:: DATA SECTION ::

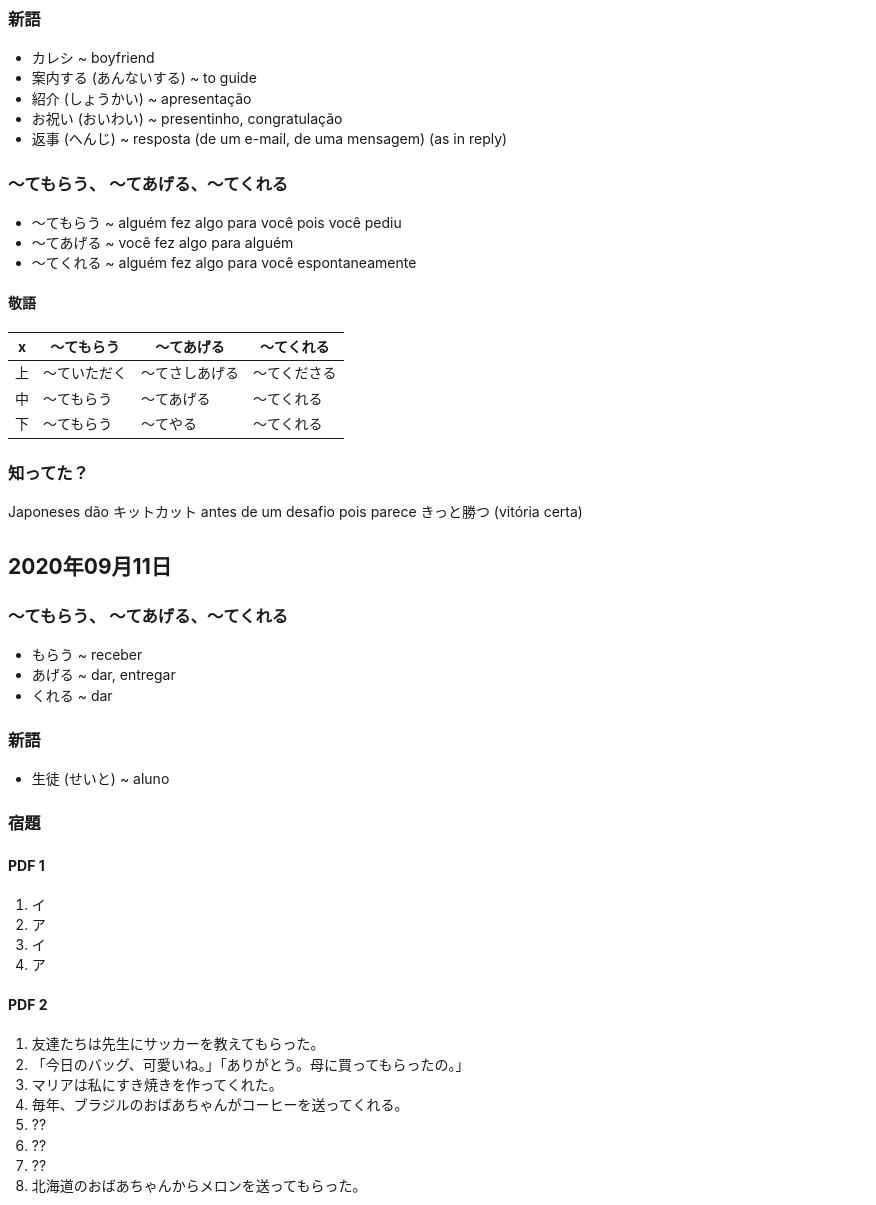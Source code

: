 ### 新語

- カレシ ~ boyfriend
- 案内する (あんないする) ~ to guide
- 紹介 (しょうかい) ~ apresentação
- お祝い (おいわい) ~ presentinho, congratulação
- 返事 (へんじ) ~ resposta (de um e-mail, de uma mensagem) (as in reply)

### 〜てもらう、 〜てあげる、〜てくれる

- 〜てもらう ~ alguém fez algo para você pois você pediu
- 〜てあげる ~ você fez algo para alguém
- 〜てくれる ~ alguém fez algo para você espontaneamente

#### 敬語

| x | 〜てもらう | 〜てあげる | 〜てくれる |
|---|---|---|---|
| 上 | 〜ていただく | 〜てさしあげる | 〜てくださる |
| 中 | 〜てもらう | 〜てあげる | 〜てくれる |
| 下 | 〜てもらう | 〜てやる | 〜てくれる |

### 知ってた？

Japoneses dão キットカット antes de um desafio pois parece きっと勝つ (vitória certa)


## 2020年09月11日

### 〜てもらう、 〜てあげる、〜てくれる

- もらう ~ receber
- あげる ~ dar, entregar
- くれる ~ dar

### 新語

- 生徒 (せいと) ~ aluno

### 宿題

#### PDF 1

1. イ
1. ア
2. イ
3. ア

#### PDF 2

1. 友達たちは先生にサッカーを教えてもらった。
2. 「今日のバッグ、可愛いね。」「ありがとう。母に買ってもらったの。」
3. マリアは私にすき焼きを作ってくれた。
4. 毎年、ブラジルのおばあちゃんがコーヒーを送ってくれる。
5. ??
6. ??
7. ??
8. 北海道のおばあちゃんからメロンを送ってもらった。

:::
:: DATA SECTION ::

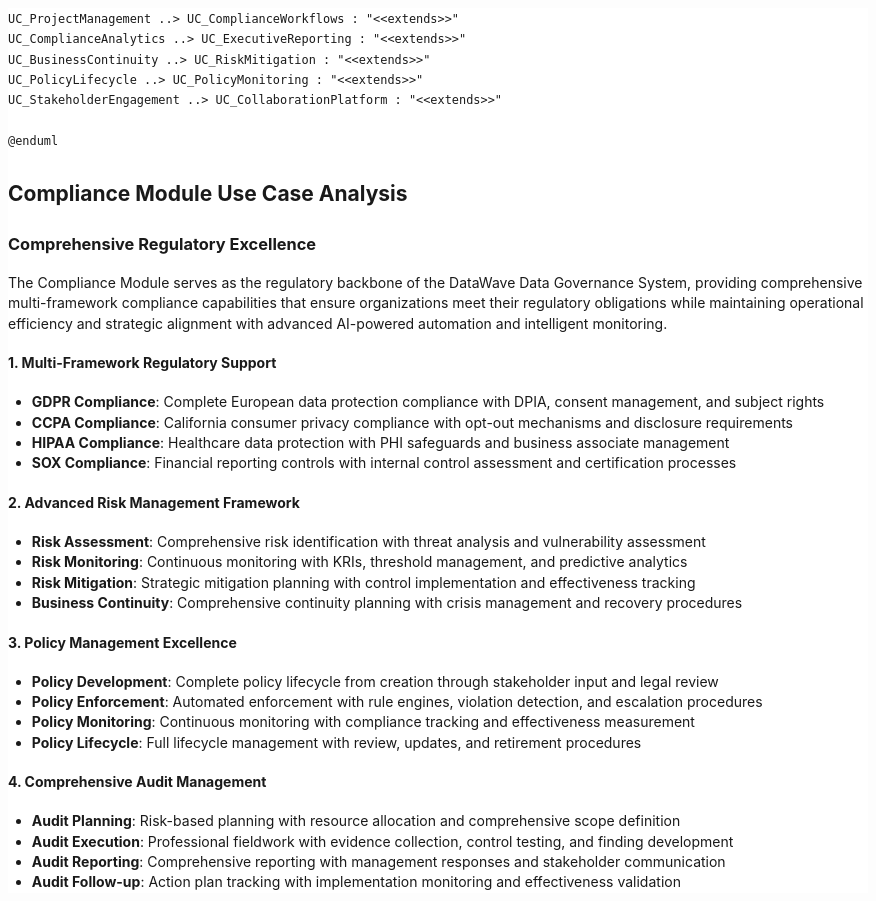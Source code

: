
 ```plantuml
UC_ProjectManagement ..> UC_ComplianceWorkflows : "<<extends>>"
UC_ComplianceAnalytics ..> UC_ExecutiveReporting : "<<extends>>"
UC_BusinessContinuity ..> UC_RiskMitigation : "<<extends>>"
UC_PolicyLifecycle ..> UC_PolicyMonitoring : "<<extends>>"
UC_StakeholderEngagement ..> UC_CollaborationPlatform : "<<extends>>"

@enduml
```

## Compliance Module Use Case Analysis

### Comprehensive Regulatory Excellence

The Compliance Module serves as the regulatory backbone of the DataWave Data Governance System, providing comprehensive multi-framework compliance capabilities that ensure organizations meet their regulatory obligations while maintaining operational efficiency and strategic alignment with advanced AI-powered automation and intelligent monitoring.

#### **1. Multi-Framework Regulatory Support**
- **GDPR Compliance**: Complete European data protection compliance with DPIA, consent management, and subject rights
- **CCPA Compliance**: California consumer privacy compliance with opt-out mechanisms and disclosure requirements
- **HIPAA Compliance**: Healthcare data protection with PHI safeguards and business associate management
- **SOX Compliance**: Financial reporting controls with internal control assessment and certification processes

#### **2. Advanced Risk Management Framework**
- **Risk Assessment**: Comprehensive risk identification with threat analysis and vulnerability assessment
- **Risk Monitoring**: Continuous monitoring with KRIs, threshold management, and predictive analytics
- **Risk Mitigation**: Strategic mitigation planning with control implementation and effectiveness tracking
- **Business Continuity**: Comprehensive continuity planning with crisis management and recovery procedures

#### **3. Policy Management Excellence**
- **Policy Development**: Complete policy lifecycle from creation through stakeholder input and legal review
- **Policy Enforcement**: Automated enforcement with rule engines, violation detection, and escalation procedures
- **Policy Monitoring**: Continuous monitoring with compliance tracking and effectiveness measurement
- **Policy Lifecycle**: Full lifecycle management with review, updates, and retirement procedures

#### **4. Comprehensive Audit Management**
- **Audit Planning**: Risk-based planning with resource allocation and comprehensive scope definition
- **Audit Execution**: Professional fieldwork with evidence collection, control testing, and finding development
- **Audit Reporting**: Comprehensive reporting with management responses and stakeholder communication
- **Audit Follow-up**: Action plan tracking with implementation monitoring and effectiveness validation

:::

• _WHAT YOU HAVE TO DO_: Filter the entries down to the lines that include the string "protection".

• _TASK RESULT_:
- **GDPR Compliance**: Complete European data protection compliance with DPIA, consent management, and subject rights
- **HIPAA Compliance**: Healthcare data protection with PHI safeguards and business associate management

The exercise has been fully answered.